Assignment:
Reproduce word for word the line that contains "姚译添默默地吐槽了一波（热度：652164）" and every line after it to the end of the records, with nothing else added.

Records for this task:

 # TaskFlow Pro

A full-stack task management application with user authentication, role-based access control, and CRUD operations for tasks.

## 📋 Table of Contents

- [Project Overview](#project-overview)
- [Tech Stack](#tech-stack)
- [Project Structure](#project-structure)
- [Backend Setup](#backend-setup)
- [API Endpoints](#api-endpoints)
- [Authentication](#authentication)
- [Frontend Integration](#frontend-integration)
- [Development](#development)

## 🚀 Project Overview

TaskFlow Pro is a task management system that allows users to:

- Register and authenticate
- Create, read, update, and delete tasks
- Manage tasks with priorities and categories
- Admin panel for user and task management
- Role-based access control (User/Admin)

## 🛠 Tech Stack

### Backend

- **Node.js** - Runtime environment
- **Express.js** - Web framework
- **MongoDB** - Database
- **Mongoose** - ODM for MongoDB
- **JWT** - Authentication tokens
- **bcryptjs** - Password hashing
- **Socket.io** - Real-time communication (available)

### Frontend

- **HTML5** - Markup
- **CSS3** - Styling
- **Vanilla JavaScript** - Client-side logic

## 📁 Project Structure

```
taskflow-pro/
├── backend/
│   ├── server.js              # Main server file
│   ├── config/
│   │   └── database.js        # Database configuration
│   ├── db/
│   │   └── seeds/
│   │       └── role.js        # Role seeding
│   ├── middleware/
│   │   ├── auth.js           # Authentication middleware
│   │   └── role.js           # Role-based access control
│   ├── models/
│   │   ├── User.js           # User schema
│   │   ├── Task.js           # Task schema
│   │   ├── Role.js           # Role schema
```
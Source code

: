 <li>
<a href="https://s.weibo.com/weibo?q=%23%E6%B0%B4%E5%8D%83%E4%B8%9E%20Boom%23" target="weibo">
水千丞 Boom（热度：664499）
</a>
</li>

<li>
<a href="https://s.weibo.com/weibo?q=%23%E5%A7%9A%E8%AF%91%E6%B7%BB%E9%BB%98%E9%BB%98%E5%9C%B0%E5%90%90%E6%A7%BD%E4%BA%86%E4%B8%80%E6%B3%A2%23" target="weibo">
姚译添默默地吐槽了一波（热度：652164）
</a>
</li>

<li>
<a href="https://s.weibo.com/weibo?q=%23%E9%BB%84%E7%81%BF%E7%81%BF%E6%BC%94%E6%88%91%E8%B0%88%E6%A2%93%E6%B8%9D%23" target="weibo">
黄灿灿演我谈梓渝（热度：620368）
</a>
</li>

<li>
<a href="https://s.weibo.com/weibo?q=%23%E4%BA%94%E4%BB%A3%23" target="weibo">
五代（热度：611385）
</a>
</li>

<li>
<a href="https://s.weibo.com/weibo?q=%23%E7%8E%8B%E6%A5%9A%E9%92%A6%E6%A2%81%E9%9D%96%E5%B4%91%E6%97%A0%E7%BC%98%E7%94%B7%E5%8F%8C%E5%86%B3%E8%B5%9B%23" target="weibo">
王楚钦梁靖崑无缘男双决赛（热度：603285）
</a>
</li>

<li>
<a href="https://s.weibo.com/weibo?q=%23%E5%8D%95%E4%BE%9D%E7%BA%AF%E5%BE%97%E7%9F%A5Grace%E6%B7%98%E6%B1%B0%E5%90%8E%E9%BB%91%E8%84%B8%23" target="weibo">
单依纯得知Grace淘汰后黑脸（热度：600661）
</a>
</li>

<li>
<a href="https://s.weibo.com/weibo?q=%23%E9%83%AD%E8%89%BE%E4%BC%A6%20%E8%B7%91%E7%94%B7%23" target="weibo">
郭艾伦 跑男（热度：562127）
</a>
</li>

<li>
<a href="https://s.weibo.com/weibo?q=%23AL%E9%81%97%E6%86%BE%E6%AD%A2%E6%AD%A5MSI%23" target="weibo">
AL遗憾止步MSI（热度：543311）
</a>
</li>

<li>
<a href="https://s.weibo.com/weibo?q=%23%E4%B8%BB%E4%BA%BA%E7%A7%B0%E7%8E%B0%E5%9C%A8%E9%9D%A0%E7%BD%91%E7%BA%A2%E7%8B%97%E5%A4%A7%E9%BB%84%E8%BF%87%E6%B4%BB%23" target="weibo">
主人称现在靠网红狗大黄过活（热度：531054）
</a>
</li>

Response for this exercise:
姚译添默默地吐槽了一波（热度：652164）
</a>
</li>

<li>
<a href="https://s.weibo.com/weibo?q=%23%E9%BB%84%E7%81%BF%E7%81%BF%E6%BC%94%E6%88%91%E8%B0%88%E6%A2%93%E6%B8%9D%23" target="weibo">
黄灿灿演我谈梓渝（热度：620368）
</a>
</li>

<li>
<a href="https://s.weibo.com/weibo?q=%23%E4%BA%94%E4%BB%A3%23" target="weibo">
五代（热度：611385）
</a>
</li>

<li>
<a href="https://s.weibo.com/weibo?q=%23%E7%8E%8B%E6%A5%9A%E9%92%A6%E6%A2%81%E9%9D%96%E5%B4%91%E6%97%A0%E7%BC%98%E7%94%B7%E5%8F%8C%E5%86%B3%E8%B5%9B%23" target="weibo">
王楚钦梁靖崑无缘男双决赛（热度：603285）
</a>
</li>

<li>
<a href="https://s.weibo.com/weibo?q=%23%E5%8D%95%E4%BE%9D%E7%BA%AF%E5%BE%97%E7%9F%A5Grace%E6%B7%98%E6%B1%B0%E5%90%8E%E9%BB%91%E8%84%B8%23" target="weibo">
单依纯得知Grace淘汰后黑脸（热度：600661）
</a>
</li>

<li>
<a href="https://s.weibo.com/weibo?q=%23%E9%83%AD%E8%89%BE%E4%BC%A6%20%E8%B7%91%E7%94%B7%23" target="weibo">
郭艾伦 跑男（热度：562127）
</a>
</li>

<li>
<a href="https://s.weibo.com/weibo?q=%23AL%E9%81%97%E6%86%BE%E6%AD%A2%E6%AD%A5MSI%23" target="weibo">
AL遗憾止步MSI（热度：543311）
</a>
</li>

<li>
<a href="https://s.weibo.com/weibo?q=%23%E4%B8%BB%E4%BA%BA%E7%A7%B0%E7%8E%B0%E5%9C%A8%E9%9D%A0%E7%BD%91%E7%BA%A2%E7%8B%97%E5%A4%A7%E9%BB%84%E8%BF%87%E6%B4%BB%23" target="weibo">
主人称现在靠网红狗大黄过活（热度：531054）
</a>
</li>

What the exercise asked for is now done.